Context, Hallucinations, and How LLMs Are Changing Development

Taking advantage of this recent OpenAI post on hallucinations:

https://openai.com/index/why-language-models-hallucinate/

I will summarize my experience from the last six months using LLMs intensively in a development context. By “intensively,” I mean all day, multiple times a day, comparing different LLMs, and so on.

I will focus on two key concepts when working with LLMs: context and hallucinations, and how they change the way we work in development.

Most of what I share here is based on my own opinions and lessons learned during this period.

Context size matters

In my view, the turning point for LLMs came in late March, when Gemini 2.5 Pro was released for free with a context size of 1M tokens. For the first time, you could feed a large portion of an entire project to an LLM—not just fragments or chunks. When the model has access to the full project, it can better infer overall behavior. Previously, the only option was to provide smaller parts to avoid filling the context, which forces the model into assumptions—and eventually, hallucinations. This leads to the second point.

Trust no LLM completely

Right now, you cannot fully trust what an LLM produces. There’s no guaranteed way to know whether its responses are accurate or to what degree they are true. Ignoring this is a critical mistake. You need independent methods to validate responses, and those methods should not be built by the LLM itself—at least not by the same instance.

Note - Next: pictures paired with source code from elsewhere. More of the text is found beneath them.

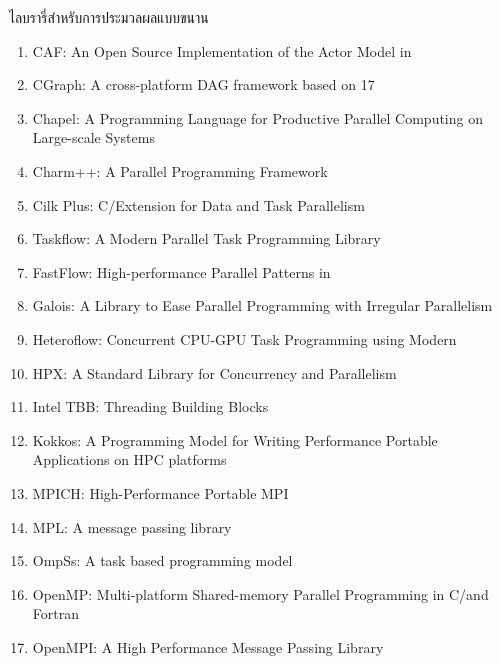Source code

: ไลบรารี่สำหรับการประมวลผลแบบขนาน
%
\begin{enumerate}[topsep=0pt,noitemsep]
  \setlength\itemsep{0.5em}
  \item CAF: An Open Source Implementation of the Actor Model in \cpp

  \item CGraph: A cross-platform DAG framework based on {\cpp}17

  \item Chapel: A Programming Language for Productive Parallel Computing on Large-scale Systems

  \item Charm++: A Parallel Programming Framework

  \item Cilk Plus: C/\cpp Extension for Data and Task Parallelism

  \item Taskflow: A Modern \cpp Parallel Task Programming Library

  \item FastFlow: High-performance Parallel Patterns in \cpp

  \item Galois: A \cpp Library to Ease Parallel Programming with Irregular Parallelism

  \item Heteroflow: Concurrent CPU-GPU Task Programming using Modern \cpp

  \item HPX: A \cpp Standard Library for Concurrency and Parallelism

  \item Intel TBB: Threading Building Blocks

  \item Kokkos: A \cpp Programming Model for Writing Performance Portable Applications on HPC platforms

  \item MPICH: High-Performance Portable MPI

  \item MPL: A message passing library

  \item OmpSs: A task based programming model

  \item OpenMP: Multi-platform Shared-memory Parallel Programming in C/\cpp and Fortran

  \item OpenMPI: A High Performance Message Passing Library


\end{enumerate}

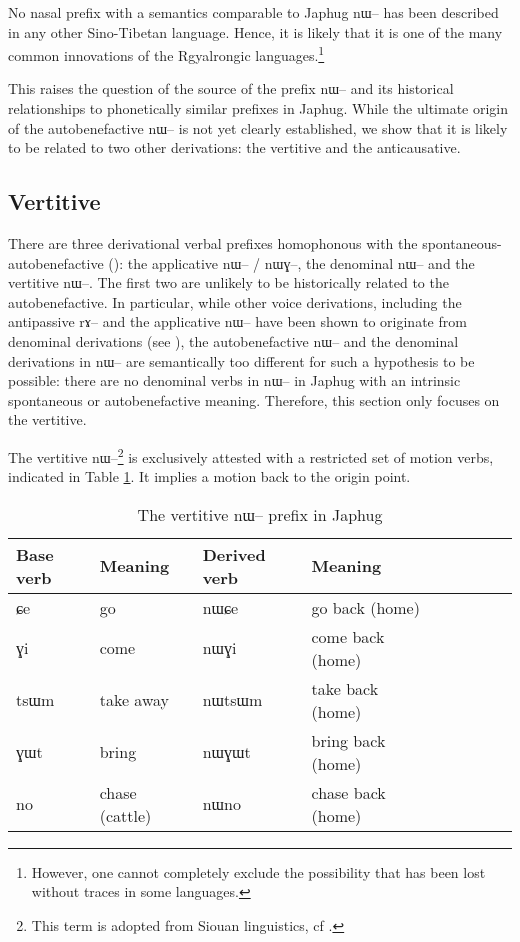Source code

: \documentclass[oldfontcommands,oneside,a4paper,11pt]{article}
\newcommand{\ipa}[1]{{\phon \mbox{#1}}} %
\begin{document}
No nasal prefix with a semantics comparable to Japhug \ipa{nɯ--} has been described in any other Sino-Tibetan language. Hence, it is likely that it is one of the many common innovations of the Rgyalrongic languages.\footnote{However, one cannot completely exclude the possibility that has been lost without traces in some languages.} 

This raises the question of the source of the prefix \ipa{nɯ--} and its historical relationships to phonetically similar prefixes in Japhug. While the ultimate origin of the autobenefactive \ipa{nɯ--} is not yet clearly established, we show that it is likely to be related to two other derivations: the vertitive and the anticausative.



\subsection{Vertitive}
There are three derivational verbal prefixes homophonous with the spontaneous-autobenefactive (\citealt{jacques13tropative}): the applicative \ipa{nɯ--} / \ipa{nɯɣ--}, the denominal \ipa{nɯ--} and the vertitive \ipa{nɯ--}. The first two are unlikely to be historically related to the autobenefactive. In particular, while other voice derivations, including the antipassive \ipa{rɤ--} and the applicative \ipa{nɯ--}  have been shown to originate from denominal derivations (see \citealt{jacques14antipassive}), the autobenefactive \ipa{nɯ--} and the denominal derivations in \ipa{nɯ--} are semantically too different for such a hypothesis to be possible: there are no denominal verbs in \ipa{nɯ--}  in Japhug with an intrinsic spontaneous or autobenefactive meaning. Therefore, this section only focuses on the vertitive.

The vertitive \ipa{nɯ--}\footnote{This term is adopted from Siouan linguistics, cf \citet{taylor76motion}.} is exclusively attested with a restricted set of motion verbs, indicated in Table \ref{tab:vertitive}. It implies a motion back to the origin point.
 
\begin{table}[h]
\caption{The vertitive \ipa{nɯ--} prefix in Japhug} \centering \label{tab:vertitive}
\begin{tabular}{lllllllll}
\toprule
Base verb & Meaning & Derived verb & Meaning& \\
\midrule
\ipa{ɕe} & go & \ipa{nɯɕe} & go back (home) & \\
\ipa{ɣi} & come & \ipa{nɯɣi} & come back (home)& \\
\ipa{tsɯm} & take away & \ipa{nɯtsɯm} & take back  (home)& \\
\ipa{ɣɯt} & bring & \ipa{nɯɣɯt} & bring back  (home)& \\
\ipa{no} & chase (cattle) & \ipa{nɯno} & chase back  (home)& \\
\bottomrule
\end{tabular}
\end{table}
\end{document}
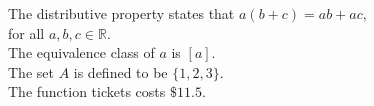 \documentclass[11pt]{article}
\begin{document}
The distributive property states that $a(b+c) = ab + ac$, \\
for all $a, b, c \in \mathbb{R}$. \\[6pt]

The equivalence class of $a$ is $[a]$. \\ [6pt]

The set $A$ is defined to be $\{1, 2, 3\}$.\\[6pt]
The function tickets costs $\$11.5$.
\end{document}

Change in the development process

In software development, the TDD (Test-Driven Development) methodology is well known. It starts with defining validations—what you expect to get—and writing the tests. This forces the developer to clearly understand the requirements, because only someone with that clarity can define a validation scenario in words and translate it into an automated test.

The flow is:

Write a test → The test fails → Modify the code → The test passes → Iterate.

Earlier, I mentioned hallucinations. One way to reduce and catch them—adapting the TDD approach—is as follows (without going too deep into details):

Be clear about what you need and precise in the description you give to the LLM, including scenario definitions. This requires human time and focus.
Provide the information to the LLM and ask it to restate in its own words what you asked for, adding examples. Then you can verify, based on those examples, that you are aligned.
Have or build ways to validate the LLM’s output; this is the only way to detect hallucinations. In particular, use the scenarios defined in the first step.

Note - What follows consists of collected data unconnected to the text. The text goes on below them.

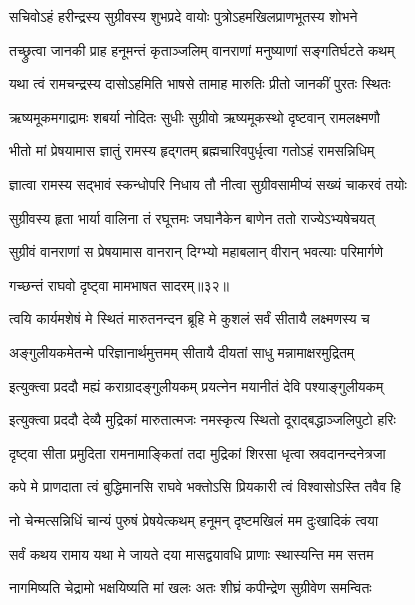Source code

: \twolineshloka
{सचिवोऽहं हरीन्द्रस्य सुग्रीवस्य शुभप्रदे}
{वायोः पुत्रोऽहमखिलप्राणभूतस्य शोभने} %

\twolineshloka
{तच्छ्रुत्वा जानकी प्राह हनूमन्तं कृताञ्जलिम्}
{वानराणां मनुष्याणां सङ्गतिर्घटते कथम्} %

\twolineshloka
{यथा त्वं रामचन्द्रस्य दासोऽहमिति भाषसे}
{तामाह मारुतिः प्रीतो जानकीं पुरतः स्थितः} %

\twolineshloka
{ऋष्यमूकमगाद्रामः शबर्या नोदितः सुधीः}
{सुग्रीवो ऋष्यमूकस्थो दृष्टवान् रामलक्ष्मणौ} %

\twolineshloka
{भीतो मां प्रेषयामास ज्ञातुं रामस्य हृद्गतम्}
{ब्रह्मचारिवपुर्धृत्वा गतोऽहं रामसन्निधिम्} %

\twolineshloka
{ज्ञात्वा रामस्य सद्भावं स्कन्धोपरि निधाय तौ}
{नीत्वा सुग्रीवसामीप्यं सख्यं चाकरवं तयोः} %

\twolineshloka
{सुग्रीवस्य हृता भार्या वालिना तं रघूत्तमः}
{जघानैकेन बाणेन ततो राज्येऽभ्यषेचयत्} %

\twolineshloka
{सुग्रीवं वानराणां स प्रेषयामास वानरान्}
{दिग्भ्यो महाबलान् वीरान् भवत्याः परिमार्गणे} %

{गच्छन्तं राघवो दृष्ट्वा मामभाषत सादरम्॥३२॥} %


\twolineshloka
{त्वयि कार्यमशेषं मे स्थितं मारुतनन्दन}
{ब्रूहि मे कुशलं सर्वं सीतायै लक्ष्मणस्य च} %

\twolineshloka
{अङ्गुलीयकमेतन्मे परिज्ञानार्थमुत्तमम्}
{सीतायै दीयतां साधु मन्नामाक्षरमुद्रितम्} %

\twolineshloka
{इत्युक्त्वा प्रददौ मह्यं कराग्रादङ्गुलीयकम्}
{प्रयत्नेन मयानीतं देवि पश्याङ्गुलीयकम्} %

\twolineshloka
{इत्युक्त्वा प्रददौ देव्यै मुद्रिकां मारुतात्मजः}
{नमस्कृत्य स्थितो दूराद्बद्धाञ्जलिपुटो हरिः} %

\twolineshloka
{दृष्ट्वा सीता प्रमुदिता रामनामाङ्कितां तदा}
{मुद्रिकां शिरसा धृत्वा स्रवदानन्दनेत्रजा} %

\twolineshloka
{कपे मे प्राणदाता त्वं बुद्धिमानसि राघवे}
{भक्तोऽसि प्रियकारी त्वं विश्वासोऽस्ति तवैव हि} %

\twolineshloka
{नो चेन्मत्सन्निधिं चान्यं पुरुषं प्रेषयेत्कथम्}
{हनूमन् दृष्टमखिलं मम दुःखादिकं त्वया} %

\twolineshloka
{सर्वं कथय रामाय यथा मे जायते दया}
{मासद्वयावधि प्राणाः स्थास्यन्ति मम सत्तम} %

\twolineshloka
{नागमिष्यति चेद्रामो भक्षयिष्यति मां खलः}
{अतः शीघ्रं कपीन्द्रेण सुग्रीवेण समन्वितः} %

Leveraging LLMs with larger context windows is also important, as they rely less on assumptions and can use other parts of the project as reference.

In summary

Yes, LLMs change and accelerate the way we work, but at this point, they are still like an assistant that needs a detailed and precise definition of what is expected, plus well-defined validation criteria for the results. Both require time and effort.

In my opinion, how seriously you take this last point will determine how reliable your solution will be. There are no magic solutions.